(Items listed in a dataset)
══════

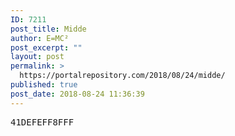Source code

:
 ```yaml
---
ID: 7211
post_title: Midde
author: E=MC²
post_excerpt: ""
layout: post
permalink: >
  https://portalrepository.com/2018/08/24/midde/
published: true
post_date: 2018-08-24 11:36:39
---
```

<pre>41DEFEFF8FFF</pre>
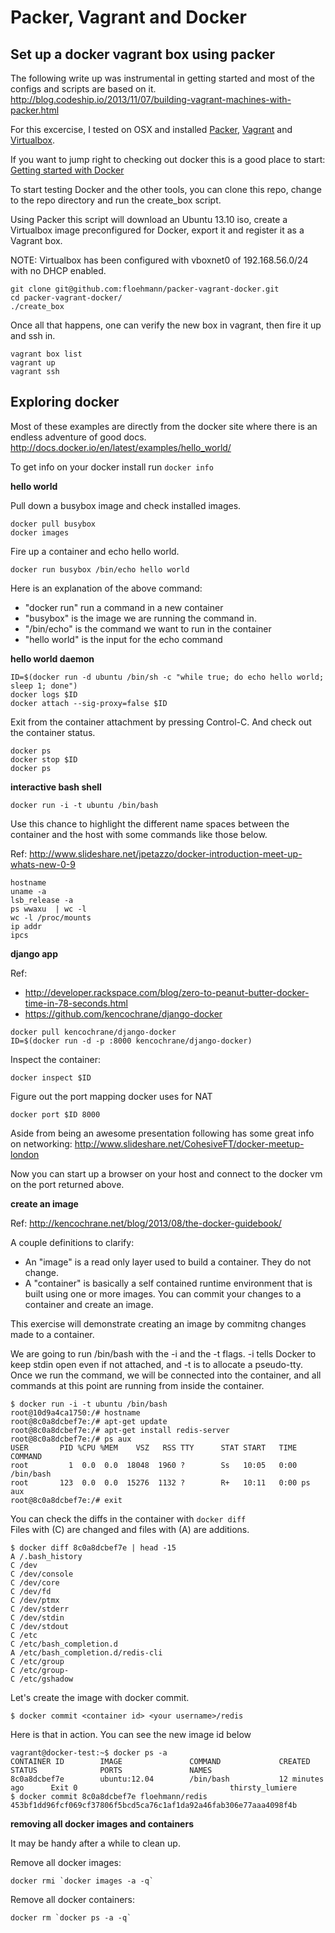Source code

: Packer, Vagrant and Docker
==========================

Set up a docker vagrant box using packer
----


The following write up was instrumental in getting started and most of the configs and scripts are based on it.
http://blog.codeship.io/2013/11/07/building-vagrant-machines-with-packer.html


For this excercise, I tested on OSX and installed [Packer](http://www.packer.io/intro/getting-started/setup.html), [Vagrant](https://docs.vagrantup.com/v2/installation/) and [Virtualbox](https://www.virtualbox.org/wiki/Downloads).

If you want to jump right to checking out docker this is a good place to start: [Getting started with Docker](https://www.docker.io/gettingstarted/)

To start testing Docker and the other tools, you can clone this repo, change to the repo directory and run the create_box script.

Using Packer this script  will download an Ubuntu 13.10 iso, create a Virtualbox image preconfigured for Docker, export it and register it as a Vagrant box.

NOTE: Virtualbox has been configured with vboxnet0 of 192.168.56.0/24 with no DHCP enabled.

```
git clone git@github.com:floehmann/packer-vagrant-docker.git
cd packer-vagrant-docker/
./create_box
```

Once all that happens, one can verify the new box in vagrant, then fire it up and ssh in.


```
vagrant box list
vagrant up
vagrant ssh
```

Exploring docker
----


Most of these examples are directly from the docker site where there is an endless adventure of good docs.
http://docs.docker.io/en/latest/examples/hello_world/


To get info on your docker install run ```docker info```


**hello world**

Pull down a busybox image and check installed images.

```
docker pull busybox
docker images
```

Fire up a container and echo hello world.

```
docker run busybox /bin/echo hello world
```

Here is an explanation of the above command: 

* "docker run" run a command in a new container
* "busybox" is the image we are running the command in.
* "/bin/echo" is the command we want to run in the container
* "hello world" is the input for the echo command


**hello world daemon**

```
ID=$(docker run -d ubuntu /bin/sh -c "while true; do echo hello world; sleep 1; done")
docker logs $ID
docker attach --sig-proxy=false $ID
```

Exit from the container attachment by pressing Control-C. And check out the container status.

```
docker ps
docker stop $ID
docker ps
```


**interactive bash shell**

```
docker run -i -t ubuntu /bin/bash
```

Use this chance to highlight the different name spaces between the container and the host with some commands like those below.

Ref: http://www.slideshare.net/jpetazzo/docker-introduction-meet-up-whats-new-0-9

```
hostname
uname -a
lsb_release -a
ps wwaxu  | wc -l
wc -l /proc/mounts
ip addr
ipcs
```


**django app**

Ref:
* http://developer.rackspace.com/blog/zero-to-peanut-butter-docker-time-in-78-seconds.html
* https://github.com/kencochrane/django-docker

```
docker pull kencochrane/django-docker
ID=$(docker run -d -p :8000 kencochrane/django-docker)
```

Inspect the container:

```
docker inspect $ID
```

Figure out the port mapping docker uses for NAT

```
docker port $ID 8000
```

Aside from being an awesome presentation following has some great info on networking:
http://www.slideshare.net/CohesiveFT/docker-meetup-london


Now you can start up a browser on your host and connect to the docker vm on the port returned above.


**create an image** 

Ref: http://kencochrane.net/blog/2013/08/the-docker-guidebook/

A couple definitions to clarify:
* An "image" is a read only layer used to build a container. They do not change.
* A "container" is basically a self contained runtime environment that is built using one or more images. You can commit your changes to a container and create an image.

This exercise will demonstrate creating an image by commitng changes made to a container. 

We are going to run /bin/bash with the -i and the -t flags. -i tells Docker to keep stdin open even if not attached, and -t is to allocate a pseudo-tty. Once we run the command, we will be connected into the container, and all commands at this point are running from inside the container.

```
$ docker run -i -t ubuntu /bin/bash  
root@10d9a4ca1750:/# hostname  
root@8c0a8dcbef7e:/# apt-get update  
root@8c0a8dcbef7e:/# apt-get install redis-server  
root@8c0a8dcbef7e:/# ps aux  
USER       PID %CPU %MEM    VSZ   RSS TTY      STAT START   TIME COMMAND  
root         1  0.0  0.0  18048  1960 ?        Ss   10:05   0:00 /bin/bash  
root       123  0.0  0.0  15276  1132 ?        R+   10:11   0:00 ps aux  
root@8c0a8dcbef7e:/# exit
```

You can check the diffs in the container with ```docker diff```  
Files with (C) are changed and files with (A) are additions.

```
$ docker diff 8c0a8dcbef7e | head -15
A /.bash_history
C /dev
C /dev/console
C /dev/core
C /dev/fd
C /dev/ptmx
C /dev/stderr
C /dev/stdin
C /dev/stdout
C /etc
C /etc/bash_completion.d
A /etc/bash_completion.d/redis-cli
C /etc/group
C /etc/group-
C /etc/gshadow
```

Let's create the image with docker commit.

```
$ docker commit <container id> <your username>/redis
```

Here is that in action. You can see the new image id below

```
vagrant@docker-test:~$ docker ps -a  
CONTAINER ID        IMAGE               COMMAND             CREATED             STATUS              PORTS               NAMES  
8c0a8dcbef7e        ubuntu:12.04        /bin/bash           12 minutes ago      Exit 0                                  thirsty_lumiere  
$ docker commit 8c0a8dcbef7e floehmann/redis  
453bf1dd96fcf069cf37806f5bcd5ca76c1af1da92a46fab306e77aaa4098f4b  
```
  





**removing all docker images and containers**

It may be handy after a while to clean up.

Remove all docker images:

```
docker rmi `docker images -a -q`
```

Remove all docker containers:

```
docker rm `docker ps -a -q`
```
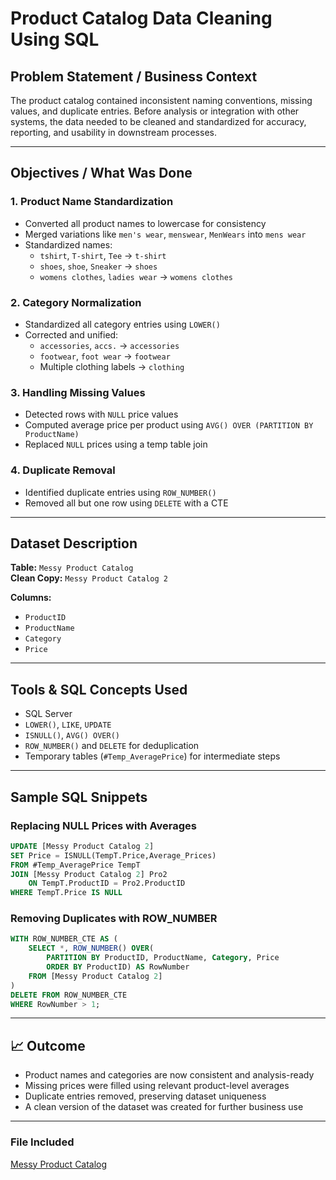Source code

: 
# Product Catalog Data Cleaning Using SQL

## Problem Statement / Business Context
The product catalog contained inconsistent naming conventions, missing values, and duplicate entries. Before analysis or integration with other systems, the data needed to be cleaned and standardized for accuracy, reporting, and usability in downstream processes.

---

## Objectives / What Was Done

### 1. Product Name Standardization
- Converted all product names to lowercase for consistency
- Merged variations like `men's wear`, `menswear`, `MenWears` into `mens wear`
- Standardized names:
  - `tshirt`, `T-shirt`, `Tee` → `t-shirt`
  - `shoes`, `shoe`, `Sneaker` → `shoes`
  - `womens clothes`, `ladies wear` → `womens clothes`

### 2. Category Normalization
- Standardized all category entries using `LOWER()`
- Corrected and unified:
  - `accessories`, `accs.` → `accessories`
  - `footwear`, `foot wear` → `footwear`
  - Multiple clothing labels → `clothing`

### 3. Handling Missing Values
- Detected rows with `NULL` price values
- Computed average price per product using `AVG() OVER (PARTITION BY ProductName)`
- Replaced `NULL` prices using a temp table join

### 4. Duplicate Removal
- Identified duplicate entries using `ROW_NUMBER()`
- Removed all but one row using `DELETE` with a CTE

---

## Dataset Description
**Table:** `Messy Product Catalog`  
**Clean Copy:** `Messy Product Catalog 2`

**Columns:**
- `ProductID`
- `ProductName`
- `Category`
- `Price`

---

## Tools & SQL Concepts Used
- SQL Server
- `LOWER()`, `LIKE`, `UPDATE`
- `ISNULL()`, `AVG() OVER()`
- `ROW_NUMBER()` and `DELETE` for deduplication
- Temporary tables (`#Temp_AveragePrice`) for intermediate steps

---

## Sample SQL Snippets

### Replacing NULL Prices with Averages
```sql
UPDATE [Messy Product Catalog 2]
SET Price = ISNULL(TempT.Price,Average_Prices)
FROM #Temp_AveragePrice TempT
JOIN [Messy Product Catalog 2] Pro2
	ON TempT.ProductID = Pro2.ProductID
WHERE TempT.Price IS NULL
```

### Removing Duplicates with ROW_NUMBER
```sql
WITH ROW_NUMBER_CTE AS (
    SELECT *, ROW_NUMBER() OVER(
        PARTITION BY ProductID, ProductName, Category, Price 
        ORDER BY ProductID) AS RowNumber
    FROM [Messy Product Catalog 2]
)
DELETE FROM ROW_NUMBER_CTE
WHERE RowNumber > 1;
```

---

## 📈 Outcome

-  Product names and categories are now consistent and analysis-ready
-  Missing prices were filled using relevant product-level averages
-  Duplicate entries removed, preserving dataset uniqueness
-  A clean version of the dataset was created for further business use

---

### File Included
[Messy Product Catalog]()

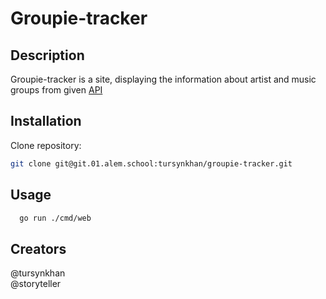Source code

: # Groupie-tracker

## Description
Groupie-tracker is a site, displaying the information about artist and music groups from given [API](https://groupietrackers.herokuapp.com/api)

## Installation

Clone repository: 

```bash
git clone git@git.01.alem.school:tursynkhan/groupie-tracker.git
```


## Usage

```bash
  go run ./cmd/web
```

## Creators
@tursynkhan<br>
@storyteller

══════

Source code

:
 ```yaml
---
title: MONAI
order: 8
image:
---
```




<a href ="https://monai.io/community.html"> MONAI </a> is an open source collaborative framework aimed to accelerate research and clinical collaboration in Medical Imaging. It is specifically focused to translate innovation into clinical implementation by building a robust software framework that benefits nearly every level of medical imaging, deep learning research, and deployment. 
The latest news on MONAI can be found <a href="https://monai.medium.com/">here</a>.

══════

▸ Work instruction
Whenever a line in the records above contains the string "echo", copy that line.

▸ Exercise result
Fire up a container and echo hello world.
docker run busybox /bin/echo hello world
* "/bin/echo" is the command we want to run in the container
* "hello world" is the input for the echo command
ID=$(docker run -d ubuntu /bin/sh -c "while true; do echo hello world; sleep 1; done")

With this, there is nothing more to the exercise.